5 April 2018
Valeria Stacchini & Francesca Villani, Metropolitan City of Bologna

A profitable nature-based solution for cities

In the district of Sainte-Marthe (Marseille), 5 young architects and landscapers set up “Terre des mars” urban farm. In less than one hectare, about forty kinds of vegetables are cultivated without heavy mechanisation or chemicals. In the outskirts of Montpellier, the “Ferme Urbaine Collective de la Condamine” is a growing urban farm managed by young people which will preserve the land through the regeneration of abandoned hectares assigned by the municipality. In Bologna, urban gardens have an educational and social inclusion vocation since the ‘60s, while Villa Ghigi Park represents a great experience which allows the city to maintain the integrity of the land.

The Greek city of Thessaloniki hosts an urban vineyard, founded by the collaboration between the Municipality, local wine producers and the Viticulture Laboratory of the Agriculture Department-Aristotle University. Outside the city, the University manages a rural area of 760 hectares with a huge variety of plants and organises seminars on organic methods for citizens. In Badia del Valles (Barcelona), the agriculture experimentations of one urban orchard is linked to social housing and a strong social inclusion component.

These practices strengthen nature in cities, trying to balance urbanisation, the integrity of land and improve rural-urban links, despite an increase in urban dwellers. They decrease the gap between the city, nature and agriculture and enhance the environmental and sustainable management of land and water.

MADRE – Metropolitan Agriculture for Developing an innovative, sustainable and Responsible Economy – is a project co-financed by the Interreg MED Programme, which has collected these initiatives in the MADRE Best Practices Catalogue to set up a knowledge base of urban and peri-urban agriculture initiatives. The Catalogue contains a selection of them, all the initiatives will be published in the MADRE Digital Platform which will consolidate the resources of the project and will be a tool for future networking opportunities.

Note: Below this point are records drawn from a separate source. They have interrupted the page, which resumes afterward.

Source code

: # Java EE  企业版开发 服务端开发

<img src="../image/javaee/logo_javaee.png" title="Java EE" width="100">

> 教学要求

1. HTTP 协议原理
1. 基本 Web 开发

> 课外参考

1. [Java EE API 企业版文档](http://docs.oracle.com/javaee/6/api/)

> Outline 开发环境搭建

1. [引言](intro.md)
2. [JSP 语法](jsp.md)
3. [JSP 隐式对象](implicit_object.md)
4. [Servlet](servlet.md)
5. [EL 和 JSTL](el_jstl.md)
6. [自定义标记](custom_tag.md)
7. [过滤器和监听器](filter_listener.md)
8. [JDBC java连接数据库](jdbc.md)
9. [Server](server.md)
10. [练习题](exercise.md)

MADRE aims at paving the way for a transnational network of metropolitan and peri-urban agriculture (MPA) stakeholders, promoting agriculture as strategic asset of public policies. The project has the stakeholder engagement of the 6 flagship metropolitan areas involved – Barcelona, Marseille, Montpellier, Bologna, Thessaloniki and Tirana.   At the core of these activities are more than 100 stakeholders who are farmers and SMEs dealing with agriculture, academia researchers, citizens and public authorities. All these stakeholders have been involved in discussing the 6 innovation thematic areas identified within MADRE through world cafè methodology and working groups: farmers’ innovation, consumers’ innovation, academia research, territorial innovation, social innovation and transnational innovation.  Stakeholders analysed the constraints and needs of the topics and gave relevant inputs on how to build the network in the Mediterranean area.

The needs that emerged from the stakeholder point of view are: appropriate regulatory framework, access to land at affordable price, public support for pilot initiatives, sustainable water and waste management, protection of biodiversity.  These seem to be the prerequisite to be supportive of a new urban agriculture and sustainable cities development.

The MPA becomes essential in the public policy agenda and for cities which should reach the Sustainable Development Goals (SDGs) of the 2030 Agenda for Sustainable Development. The design of a new urban agricultural planning, adapting cities to climate change by multi-functional landscape management and enhancing urban biodiversity, is what MADRE will boost thanks to the Policy Paper to be finalized by June 2018.